What the task asks >> Lines with the word "Outlook": copy all of them from the entries below.

Stored data >>

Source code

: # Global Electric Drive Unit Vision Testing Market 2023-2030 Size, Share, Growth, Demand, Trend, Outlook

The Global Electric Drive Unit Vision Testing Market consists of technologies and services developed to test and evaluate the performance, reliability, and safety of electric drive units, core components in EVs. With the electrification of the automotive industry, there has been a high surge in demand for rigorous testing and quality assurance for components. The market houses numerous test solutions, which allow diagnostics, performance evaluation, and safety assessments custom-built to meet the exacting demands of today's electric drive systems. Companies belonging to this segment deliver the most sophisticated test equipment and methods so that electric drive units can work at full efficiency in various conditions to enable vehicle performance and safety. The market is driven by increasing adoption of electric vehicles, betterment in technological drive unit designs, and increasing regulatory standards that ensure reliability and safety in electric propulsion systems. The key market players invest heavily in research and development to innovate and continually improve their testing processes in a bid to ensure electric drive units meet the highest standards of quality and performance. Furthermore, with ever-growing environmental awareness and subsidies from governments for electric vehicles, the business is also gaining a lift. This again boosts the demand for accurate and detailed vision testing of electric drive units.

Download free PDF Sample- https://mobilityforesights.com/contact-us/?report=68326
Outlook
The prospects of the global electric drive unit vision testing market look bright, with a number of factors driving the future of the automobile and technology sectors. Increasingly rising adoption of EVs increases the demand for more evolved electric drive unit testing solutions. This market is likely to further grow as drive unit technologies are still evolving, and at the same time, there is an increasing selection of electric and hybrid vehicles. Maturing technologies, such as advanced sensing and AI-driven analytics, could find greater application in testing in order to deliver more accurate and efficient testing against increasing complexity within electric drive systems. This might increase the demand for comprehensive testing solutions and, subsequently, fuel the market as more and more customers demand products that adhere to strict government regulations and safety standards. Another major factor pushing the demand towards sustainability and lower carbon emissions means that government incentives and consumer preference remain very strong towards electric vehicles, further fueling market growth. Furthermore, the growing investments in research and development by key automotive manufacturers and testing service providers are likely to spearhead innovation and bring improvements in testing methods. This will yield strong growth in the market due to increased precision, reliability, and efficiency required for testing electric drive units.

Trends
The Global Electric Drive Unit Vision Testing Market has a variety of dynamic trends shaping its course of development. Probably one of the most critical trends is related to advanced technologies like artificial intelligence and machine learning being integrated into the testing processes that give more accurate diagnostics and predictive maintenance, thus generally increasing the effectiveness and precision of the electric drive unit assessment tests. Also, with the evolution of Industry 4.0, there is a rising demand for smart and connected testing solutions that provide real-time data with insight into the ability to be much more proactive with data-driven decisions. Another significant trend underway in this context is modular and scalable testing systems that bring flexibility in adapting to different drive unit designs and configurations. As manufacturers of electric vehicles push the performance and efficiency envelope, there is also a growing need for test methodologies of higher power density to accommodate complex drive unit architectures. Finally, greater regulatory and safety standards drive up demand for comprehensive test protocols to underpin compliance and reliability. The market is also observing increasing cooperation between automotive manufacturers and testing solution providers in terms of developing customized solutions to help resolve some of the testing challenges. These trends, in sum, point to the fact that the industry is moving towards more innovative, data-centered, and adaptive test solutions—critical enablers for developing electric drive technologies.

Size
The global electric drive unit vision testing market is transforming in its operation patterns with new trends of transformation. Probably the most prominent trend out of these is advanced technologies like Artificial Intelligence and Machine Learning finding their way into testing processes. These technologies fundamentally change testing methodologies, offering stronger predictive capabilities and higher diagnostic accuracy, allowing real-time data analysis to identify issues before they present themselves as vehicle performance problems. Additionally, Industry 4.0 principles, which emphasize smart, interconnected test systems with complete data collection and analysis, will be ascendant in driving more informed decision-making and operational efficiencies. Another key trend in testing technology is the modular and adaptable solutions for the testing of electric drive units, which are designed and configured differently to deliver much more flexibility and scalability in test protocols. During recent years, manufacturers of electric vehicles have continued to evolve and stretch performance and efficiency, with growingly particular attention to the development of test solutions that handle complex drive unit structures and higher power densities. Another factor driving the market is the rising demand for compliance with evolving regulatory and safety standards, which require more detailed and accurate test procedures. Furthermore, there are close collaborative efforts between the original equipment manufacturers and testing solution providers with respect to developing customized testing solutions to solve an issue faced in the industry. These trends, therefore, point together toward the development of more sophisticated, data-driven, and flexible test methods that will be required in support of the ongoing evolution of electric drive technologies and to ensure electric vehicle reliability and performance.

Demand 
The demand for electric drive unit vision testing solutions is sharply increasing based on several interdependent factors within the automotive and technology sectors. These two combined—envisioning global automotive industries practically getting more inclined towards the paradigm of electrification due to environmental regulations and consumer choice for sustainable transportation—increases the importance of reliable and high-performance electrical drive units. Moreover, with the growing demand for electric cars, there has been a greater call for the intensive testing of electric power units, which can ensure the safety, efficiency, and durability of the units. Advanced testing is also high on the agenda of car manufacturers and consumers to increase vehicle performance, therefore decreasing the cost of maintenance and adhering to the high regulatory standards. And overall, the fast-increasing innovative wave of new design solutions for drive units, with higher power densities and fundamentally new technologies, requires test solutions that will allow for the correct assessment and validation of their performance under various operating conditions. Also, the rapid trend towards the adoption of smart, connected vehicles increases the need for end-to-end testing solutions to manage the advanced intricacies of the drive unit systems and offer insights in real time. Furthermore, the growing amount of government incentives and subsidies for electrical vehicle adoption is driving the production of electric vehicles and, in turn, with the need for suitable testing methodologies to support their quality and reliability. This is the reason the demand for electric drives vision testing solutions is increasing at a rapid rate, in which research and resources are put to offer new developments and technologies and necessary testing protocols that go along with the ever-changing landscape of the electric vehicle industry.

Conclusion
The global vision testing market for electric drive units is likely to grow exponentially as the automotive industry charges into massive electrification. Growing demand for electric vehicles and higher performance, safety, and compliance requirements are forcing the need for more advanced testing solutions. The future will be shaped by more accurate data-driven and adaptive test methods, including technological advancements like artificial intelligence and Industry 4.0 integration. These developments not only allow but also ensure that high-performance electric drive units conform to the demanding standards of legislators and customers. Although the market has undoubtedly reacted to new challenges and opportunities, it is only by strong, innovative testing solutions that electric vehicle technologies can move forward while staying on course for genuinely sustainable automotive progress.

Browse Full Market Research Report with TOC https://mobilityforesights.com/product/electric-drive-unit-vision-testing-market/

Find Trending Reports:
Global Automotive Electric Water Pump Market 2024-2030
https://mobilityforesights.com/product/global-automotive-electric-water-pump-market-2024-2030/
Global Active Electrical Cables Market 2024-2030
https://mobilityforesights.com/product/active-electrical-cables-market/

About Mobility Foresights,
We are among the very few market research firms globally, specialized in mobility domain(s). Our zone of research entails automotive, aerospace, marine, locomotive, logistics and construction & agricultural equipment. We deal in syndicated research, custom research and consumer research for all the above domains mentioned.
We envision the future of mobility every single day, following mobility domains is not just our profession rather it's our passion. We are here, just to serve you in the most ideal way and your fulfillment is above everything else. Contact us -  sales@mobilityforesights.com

Output >>
: # Global Electric Drive Unit Vision Testing Market 2023-2030 Size, Share, Growth, Demand, Trend, Outlook
Outlook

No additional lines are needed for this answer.